REQUIRED ACTION:
Repeat only the stretch of lines below that runs from the line with "In vielen Fällen" through the line with "Dieser Artikel und", unaltered.

MATERIAL SHOWN:

BEGIN

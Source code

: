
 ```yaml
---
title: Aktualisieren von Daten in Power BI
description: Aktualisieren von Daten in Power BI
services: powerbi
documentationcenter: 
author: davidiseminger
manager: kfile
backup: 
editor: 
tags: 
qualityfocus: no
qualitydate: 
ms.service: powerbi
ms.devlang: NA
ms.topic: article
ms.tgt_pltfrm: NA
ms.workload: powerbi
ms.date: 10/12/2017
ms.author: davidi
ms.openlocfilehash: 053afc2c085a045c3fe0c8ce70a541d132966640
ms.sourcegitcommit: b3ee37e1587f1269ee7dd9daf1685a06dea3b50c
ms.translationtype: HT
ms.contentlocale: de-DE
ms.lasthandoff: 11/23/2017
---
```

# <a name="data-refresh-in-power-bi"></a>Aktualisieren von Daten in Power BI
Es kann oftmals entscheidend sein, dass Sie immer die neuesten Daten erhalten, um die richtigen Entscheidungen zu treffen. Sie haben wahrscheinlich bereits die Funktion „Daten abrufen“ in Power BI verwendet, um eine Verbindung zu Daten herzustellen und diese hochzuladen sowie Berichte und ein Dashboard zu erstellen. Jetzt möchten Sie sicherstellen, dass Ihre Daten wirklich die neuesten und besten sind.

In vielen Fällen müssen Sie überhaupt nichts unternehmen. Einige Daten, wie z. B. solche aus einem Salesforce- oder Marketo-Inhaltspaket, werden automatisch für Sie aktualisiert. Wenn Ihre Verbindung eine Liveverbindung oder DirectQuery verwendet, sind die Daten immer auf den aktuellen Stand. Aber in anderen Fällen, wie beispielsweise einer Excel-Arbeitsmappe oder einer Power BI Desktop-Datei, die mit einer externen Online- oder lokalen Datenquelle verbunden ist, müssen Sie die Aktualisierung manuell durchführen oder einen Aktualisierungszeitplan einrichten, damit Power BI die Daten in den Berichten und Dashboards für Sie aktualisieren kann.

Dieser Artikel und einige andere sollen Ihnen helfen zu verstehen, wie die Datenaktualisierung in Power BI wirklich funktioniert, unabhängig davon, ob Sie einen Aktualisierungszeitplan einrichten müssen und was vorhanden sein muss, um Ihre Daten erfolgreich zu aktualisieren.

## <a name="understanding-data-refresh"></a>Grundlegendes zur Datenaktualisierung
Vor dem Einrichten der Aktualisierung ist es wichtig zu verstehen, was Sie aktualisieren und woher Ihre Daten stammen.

END

SOLVED PROBLEM:
In vielen Fällen müssen Sie überhaupt nichts unternehmen. Einige Daten, wie z. B. solche aus einem Salesforce- oder Marketo-Inhaltspaket, werden automatisch für Sie aktualisiert. Wenn Ihre Verbindung eine Liveverbindung oder DirectQuery verwendet, sind die Daten immer auf den aktuellen Stand. Aber in anderen Fällen, wie beispielsweise einer Excel-Arbeitsmappe oder einer Power BI Desktop-Datei, die mit einer externen Online- oder lokalen Datenquelle verbunden ist, müssen Sie die Aktualisierung manuell durchführen oder einen Aktualisierungszeitplan einrichten, damit Power BI die Daten in den Berichten und Dashboards für Sie aktualisieren kann.

Dieser Artikel und einige andere sollen Ihnen helfen zu verstehen, wie die Datenaktualisierung in Power BI wirklich funktioniert, unabhängig davon, ob Sie einen Aktualisierungszeitplan einrichten müssen und was vorhanden sein muss, um Ihre Daten erfolgreich zu aktualisieren.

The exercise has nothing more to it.